Computational Complexity#

Let E = total edge count across all faces (equivalently, sum of face vertex counts). For typical polyhedra E is O(F·k) where F = faces and k = average vertices per face.

Operation

Old

New

Contour

O(F·k²) — per-face triangle merge with linear-search edge ordering

O(E) — single-pass polygon tracing

Clip

O(F·k²) — same contour + face rebuild

O(E) — trace + linear face walk

IsInside

O(F) with up to 10 non-deterministic retries

O(E) single deterministic pass

GetCentroid

O(E) with per-face vtkPolygon dispatch

O(E) direct arithmetic

The old contour/clip bottleneck was OrderEdgePolygon, which performs a linear scan plus std::vector::erase (both O(n)) for each edge in a face’s contour fragment, giving O(k²) per face. The new López algorithm visits each iso-vertex exactly once during polygon tracing.

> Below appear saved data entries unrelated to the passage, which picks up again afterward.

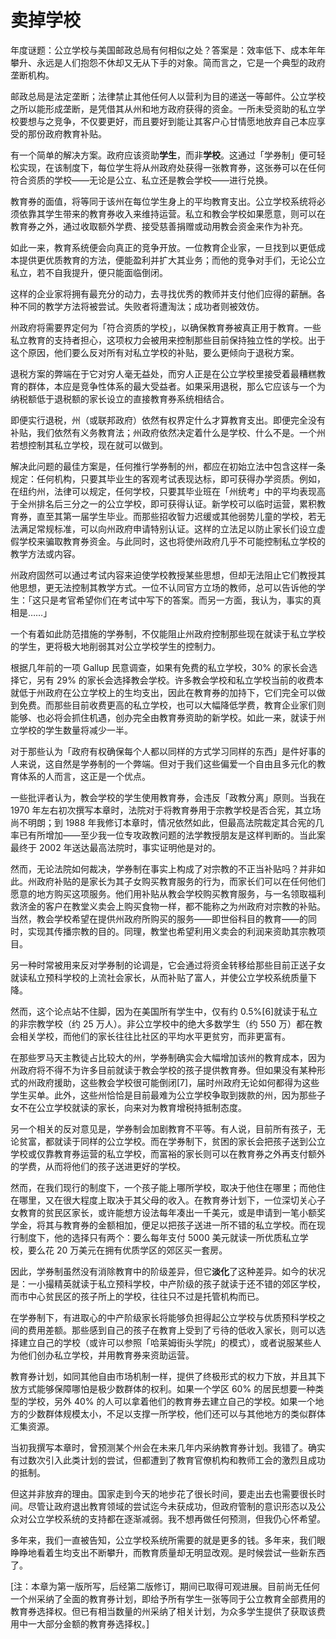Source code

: # 卖掉学校

年度谜题：公立学校与美国邮政总局有何相似之处？答案是：效率低下、成本年年攀升、永远是人们抱怨不休却又无从下手的对象。简而言之，它是一个典型的政府垄断机构。

邮政总局是法定垄断；法律禁止其他任何人以营利为目的递送一等邮件。公立学校之所以能形成垄断，是凭借其从州和地方政府获得的资金。一所未受资助的私立学校要想与之竞争，不仅要更好，而且要好到能让其客户心甘情愿地放弃自己本应享受的那份政府教育补贴。

有一个简单的解决方案。政府应该资助**学生**，而非**学校**。这通过「学券制」便可轻松实现，在该制度下，每位学生将从州政府处获得一张教育券，这张券可以在任何符合资质的学校——无论是公立、私立还是教会学校——进行兑换。

教育券的面值，将等同于该州在每位学生身上的平均教育支出。公立学校系统将必须依靠其学生带来的教育券收入来维持运营。私立和教会学校如果愿意，则可以在教育券之外，通过收取额外学费、接受慈善捐赠或动用教会资金来作为补充。

如此一来，教育系统便会向真正的竞争开放。一位教育企业家，一旦找到以更低成本提供更优质教育的方法，便能盈利并扩大其业务；而他的竞争对手们，无论公立私立，若不自我提升，便只能面临倒闭。

这样的企业家将拥有最充分的动力，去寻找优秀的教师并支付他们应得的薪酬。各种不同的教学方法将被尝试。失败者将遭淘汰；成功者则被效仿。

州政府将需要界定何为「符合资质的学校」，以确保教育券被真正用于教育。一些私立教育的支持者担心，这项权力会被用来控制那些目前保持独立性的学校。出于这个原因，他们要么反对所有对私立学校的补贴，要么更倾向于退税方案。

退税方案的弊端在于它对穷人毫无益处，而穷人正是在公立学校里接受着最糟糕教育的群体，本应是竞争性体系的最大受益者。如果采用退税，那么它应该与一个为纳税额低于退税额的家长设立的直接教育券系统相结合。

即便实行退税，州（或联邦政府）依然有权界定什么才算教育支出。即便完全没有补贴，我们依然有义务教育法；州政府依然决定着什么是学校、什么不是。一个州若想控制其私立学校，现在就可以做到。

解决此问题的最佳方案是，任何推行学券制的州，都应在初始立法中包含这样一条规定：任何机构，只要其毕业生的客观考试表现达标，即可获得办学资质。例如，在纽约州，法律可以规定，任何学校，只要其毕业班在「州统考」中的平均表现高于全州排名后三分之一的公立学校，即可获得认证。新学校可以临时运营，累积教育券，直至其第一届学生毕业。而那些招收智力迟缓或其他弱势儿童的学校，若无法满足常规标准，可以向州政府申请特别认证。这样的立法足以防止家长们设立虚假学校来骗取教育券资金。与此同时，这也将使州政府几乎不可能控制私立学校的教学方法或内容。

州政府固然可以通过考试内容来迫使学校教授某些思想，但却无法阻止它们教授其他思想，更无法控制其教学方式。一位不认同官方立场的教师，总可以告诉他的学生：「这只是考官希望你们在考试中写下的答案。而另一方面，我认为，事实的真相是……」

一个有着如此防范措施的学券制，不仅能阻止州政府控制那些现在就读于私立学校的学生，更将极大地削弱其对公立学校学生的控制力。

根据几年前的一项 Gallup 民意调查，如果有免费的私立学校，30% 的家长会选择它，另有 29% 的家长会选择教会学校。许多教会学校和私立学校当前的收费本就低于州政府在公立学校上的生均支出，因此在教育券的加持下，它们完全可以做到免费。而那些目前收费更高的私立学校，也可以大幅降低学费，教育企业家们则能够、也必将会抓住机遇，创办完全由教育券资助的新学校。如此一来，就读于州立学校的学生数量将减少一半。

对于那些认为「政府有权确保每个人都以同样的方式学习同样的东西」是件好事的人来说，这自然是学券制的一个弊端。但对于我们这些偏爱一个自由且多元化的教育体系的人而言，这正是一个优点。

一些批评者认为，教会学校的学生使用教育券，会违反「政教分离」原则。当我在 1970 年左右初次撰写本章时，法院对于将教育券用于宗教学校是否合宪，其立场尚不明朗；到 1988 年我修订本章时，情况依然如此，但最高法院裁定其合宪的几率已有所增加——至少我一位专攻政教问题的法学教授朋友是这样判断的。当此案最终于 2002 年送达最高法院时，事实证明他是对的。

然而，无论法院如何裁决，学券制在事实上构成了对宗教的不正当补贴吗？并非如此。州政府补贴的是家长为其子女购买教育服务的行为，而家长们可以在任何他们愿意的地方购买这项服务。他们用补贴从教会学校购买教育服务，与一名领取福利救济金的客户在教堂义卖会上购买食物一样，都不能称之为州政府对宗教的补贴。当然，教会学校希望在提供州政府所购买的服务——即世俗科目的教育——的同时，实现其传播宗教的目的。同理，教堂也希望利用义卖会的利润来资助其宗教项目。

另一种时常被用来反对学券制的论调是，它会通过将资金转移给那些目前正送子女就读私立预科学校的上流社会家长，从而补贴了富人，并使公立学校系统质量下降。

然而，这个论点站不住脚，因为在美国所有学生中，仅有约 0.5%[6]就读于私立的非宗教学校（约 25 万人）。非公立学校中的绝大多数学生（约 550 万）都在教会相关学校，而他们的家长往往比社区的平均水平更贫穷，而非更富有。

在那些罗马天主教徒占比较大的州，学券制确实会大幅增加该州的教育成本，因为州政府将不得不为许多目前就读于教会学校的孩子提供教育券。但如果没有某种形式的州政府援助，这些教会学校很可能倒闭[7]，届时州政府无论如何都得为这些学生买单。此外，这些州恰恰是目前最难为公立学校争取到拨款的州，因为那些子女不在公立学校就读的家长，向来对为教育增税持抵制态度。

另一个相关的反对意见是，学券制会加剧教育不平等。有人说，目前所有孩子，无论贫富，都就读于同样的公立学校。而在学券制下，贫困的家长会把孩子送到公立学校或仅靠教育券运营的私立学校，而富裕的家长则可以在教育券之外再支付额外的学费，从而将他们的孩子送进更好的学校。

然而，在我们现行的制度下，一个孩子能上哪所学校，取决于他住在哪里；而他住在哪里，又在很大程度上取决于其父母的收入。在教育券计划下，一位深切关心子女教育的贫民区家长，或许能想方设法每年凑出一千美元，或是申请到一笔小额奖学金，将其与教育券的金额相加，便足以把孩子送进一所不错的私立学校。而在现行制度下，他的选择只有两个：要么每年支付 5000 美元就读一所优质私立学校，要么花 20 万美元在拥有优质学区的郊区买一套房。

因此，学券制虽然没有消除教育中的阶级差异，但它**淡化**了这种差异。如今的状况是：一小撮精英就读于私立预科学校，中产阶级的孩子就读于还不错的郊区学校，而市中心贫民区的孩子所上的学校，往往只不过是托管机构而已。

在学券制下，有进取心的中产阶级家长将能够负担得起公立学校与优质预科学校之间的费用差额。那些感到自己的孩子在教育上受到了亏待的低收入家长，则可以选择建立自己的学校（或许可以参照「哈莱姆街头学院」的模式），或者说服某些人为他们创办私立学校，并用教育券来资助运营。

教育券计划，如同其他自由市场机制一样，提供了终极形式的权力下放，并且其下放方式能够保障哪怕是极少数群体的权利。如果一个学区 60% 的居民想要一种类型的学校，另外 40% 的人可以拿着他们的教育券去建立自己的学校。如果一个地方的少数群体规模太小，不足以支撑一所学校，他们还可以与其他地方的类似群体汇集资源。

当初我撰写本章时，曾预测某个州会在未来几年内采纳教育券计划。我错了。确实有过数次引入此类计划的尝试，但都遭到了教育官僚机构和教师工会的激烈且成功的抵制。

但这并非放弃的理由。国家走到今天的地步花了很长时间，要走出去也需要很长时间。尽管让政府退出教育领域的尝试迄今未获成功，但政府管制的意识形态以及公众对公立学校系统的支持都在逐渐减弱。我不想再做任何预测，但我仍心怀希望。

多年来，我们一直被告知，公立学校系统所需要的就是更多的钱。多年来，我们眼睁睁地看着生均支出不断攀升，而教育质量却无明显改观。是时候尝试一些新东西了。

[注：本章为第一版所写，后经第二版修订，期间已取得可观进展。目前尚无任何一个州采纳了全面的教育券计划，即给予所有学生一张等同于公立教育全部费用的教育券选择权。但已有相当数量的州采纳了相关计划，为众多学生提供了获取该费用中一大部分金额的教育券选择权。]
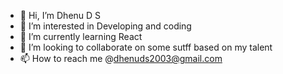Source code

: - 👋 Hi, I’m Dhenu D S
- 👀 I’m interested in Developing and coding
- 🌱 I’m currently learning React
- 💞️ I’m looking to collaborate on some sutff based on my talent
- 📫 How to reach me @dhenuds2003@gmail.com

<!---
Dhenu07/Dhenu07 is a ✨ special ✨ repository because its `README.md` (this file) appears on your GitHub profile.
You can click the Preview link to take a look at your changes.
--->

The constant-factor improvement is also significant: the old implementation creates ~20 intermediate data structures (vectors of edge vectors, edge-face maps, point-edge multimaps, edge count maps) and converts between representations multiple times. The new implementation uses one hash map for edge-to-iso-vertex lookup and traces directly.

Bulk Threaded API#

vtkPolyhedronContour provides a per-cell static API for integration with VTK’s threaded contour and clip filters. The API takes the cell’s vtkCellArray face stream and a vtkDataArray scalar field directly, without instantiating vtkPolyhedron objects.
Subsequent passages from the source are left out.